Vue de l'exposition. Raphaël Zarka, Les prismatiques, sculptures, bois, et Aurélien Froment, Tombeau idéal de Ferdinand Cheval
Vue de l’exposition. Raphaël Zarka, Les prismatiques, sculptures, bois, et Aurélien Froment, Tombeau idéal de Ferdinand Cheval, photographies

C’est une association inattendue, mais visuellement heureuse, qui rapproche, dans une salle du sous-sol, les grandes sculptures modulaires de Zarka, qui déclinent la forme agrandie d’une clé de châssis dans de puissants assemblages sur des socles de chêne et béton, avec les photos de détail des sculptures ornant le Palais du facteur Cheval réalisées par Froment. Celles-ci, coupées de l’architecture par un drapé noir, apparaissent hors contexte comme des figures isolées, dont l’aspect tourmenté, fantasmagorique, volontiers grotesque, est en complète opposition avec les productions de Zarka issues d’un protocole précis, combinatoire rigoureuse à partir d’une forme unique. C’est l’absence de toute couleur, hormis celle du bois, qui unifie cet ensemble ou l’accrochage linéaire des photos construit un cadre strict  autour des sculptures à la géométrie imposante ( Les Prismatiques et Tombeau idéal de Ferdinand Cheval).

Aurélien froment, Tombeau idéal de Ferdinand Cheval, détail d'une photographie
Aurélien Froment, Tombeau idéal de Ferdinand Cheval, une photographie (le cadre a été supprimé)
idem
Aurélien Froment, Tombeau idéal de Ferdinand Cheval, une photographie

C’est à un projet encore plus fou que le Palais Idéal que s’est attelé à partir de 1970, Paolo Soleri, concepteur d’une ébauche de ville en plein désert d’Arizona. Arcosanti (dont le nom dérive du terme « archologie », combinant architecture et écologie) se définit comme un « laboratoire urbain », usant de méthodes de construction économiques et non polluantes, et prônant un mode de vie autosuffisant en accord avec la nature. Seule une partie du projet de l’architecte italien, disparu en 2013, a vu le jour, mais elle comprend une petite colonie de résidents, et peut recevoir des touristes. Dans le film de Froment, cette cité est présentée comme un récit à partir de la parole descriptive de Roger Tomalty, qui poursuit la réalisation du projet. Ce dernier est venu à l’école d’art de Toulouse pour enseigner les méthodes de construction de Soleri. Un banc, résultat de ce workshop, est placé dans l’exposition entre deux projections, celle du film de Froment, et celle de Zarka consacrée à la bibliothèque nationale de Minsk, un rhombicuboctaèdre ( la projection ne fonctionnait apparemment pas le jour de ma visite…).

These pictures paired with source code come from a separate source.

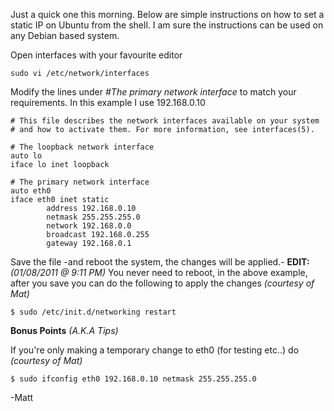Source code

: Just a quick one this morning. Below are simple instructions on how to set a static IP on Ubuntu from the shell. I am sure the instructions can be used on any Debian based system.

Open interfaces with your favourite editor

`sudo vi /etc/network/interfaces`

Modify the lines under *#The primary network interface* to match your requirements. In this example I use 192.168.0.10

```
# This file describes the network interfaces available on your system
# and how to activate them. For more information, see interfaces(5).

# The loopback network interface
auto lo
iface lo inet loopback

# The primary network interface
auto eth0
iface eth0 inet static
        address 192.168.0.10
        netmask 255.255.255.0
        network 192.168.0.0
        broadcast 192.168.0.255
        gateway 192.168.0.1
```

Save the file -and reboot the system, the changes will be applied.-
**EDIT:** *(01/08/2011 @ 9:11 PM)*
You never need to reboot, in the above example, after you save you can do the following to apply the changes *(courtesy of Mat)*

`$ sudo /etc/init.d/networking restart`

**Bonus Points** *(A.K.A Tips)*

If you're only making a temporary change to eth0 (for testing etc..) do *(courtesy of Mat)*

`$ sudo ifconfig eth0 192.168.0.10 netmask 255.255.255.0`

-Matt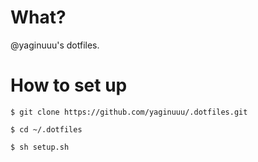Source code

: What?
========

@yaginuuu's dotfiles.

How to set up
========
```
$ git clone https://github.com/yaginuuu/.dotfiles.git
```

```
$ cd ~/.dotfiles
```

```
$ sh setup.sh
```





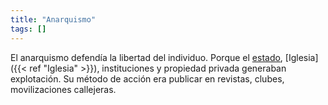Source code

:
 ```yaml
---
title: "Anarquismo"
tags: []
---
```

El anarquismo defendía la libertad del individuo. Porque el [estado](#), [Iglesia]({{< ref "Iglesia" >}}), instituciones y propiedad privada generaban explotación.
 Su método de acción era publicar en revistas, clubes, movilizaciones callejeras.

Earthwork, maquette d'une architecture d'Arcosanti, 2015,plâtre moulé sur limon, contreplaqué, brique, fermacell. Au mur, Raphaël Zarka, Monte Oliveto
Earthwork, maquette d’une architecture d’Arcosanti, 2015, plâtre moulé sur limon, contreplaqué, brique, fermacell. Au mur, Raphaël Zarka, Monte Oliveto

Est-ce que parce que Paolo Soleri se référait volontiers à l’histoire de l’architecture italienne que les maquettes de bâtiments d’Arcosanti aux voûtes peintes, paraissent à ce point en harmonie colorée avec les planches que Raphaël Zarka a tiré du décor du monastère bénédictin de Monte Oliveto en Toscane, dans la grande salle qui les associe ? On se souvient de Georges Didi-Huberman s’attachant aux faux marbres (marmi finti) des fresques de Fra Angelico, inversant en quelque sorte, par un regard délibérément anachronique, car familier de l’abstraction, la hiérarchie d’importance entre les différentes parties du décor. La démarche de Zarka peut lui être comparée, lorsqu’il reproduit, à l’échelle un, les panneaux décoratifs qui scandent la partie inférieur du mur de fresques de Signorelli et du Sodoma, et paraissent ainsi sortir d’un atlas de papiers peints aux formes géométriques savamment emboîtées et aux teintes raffinées.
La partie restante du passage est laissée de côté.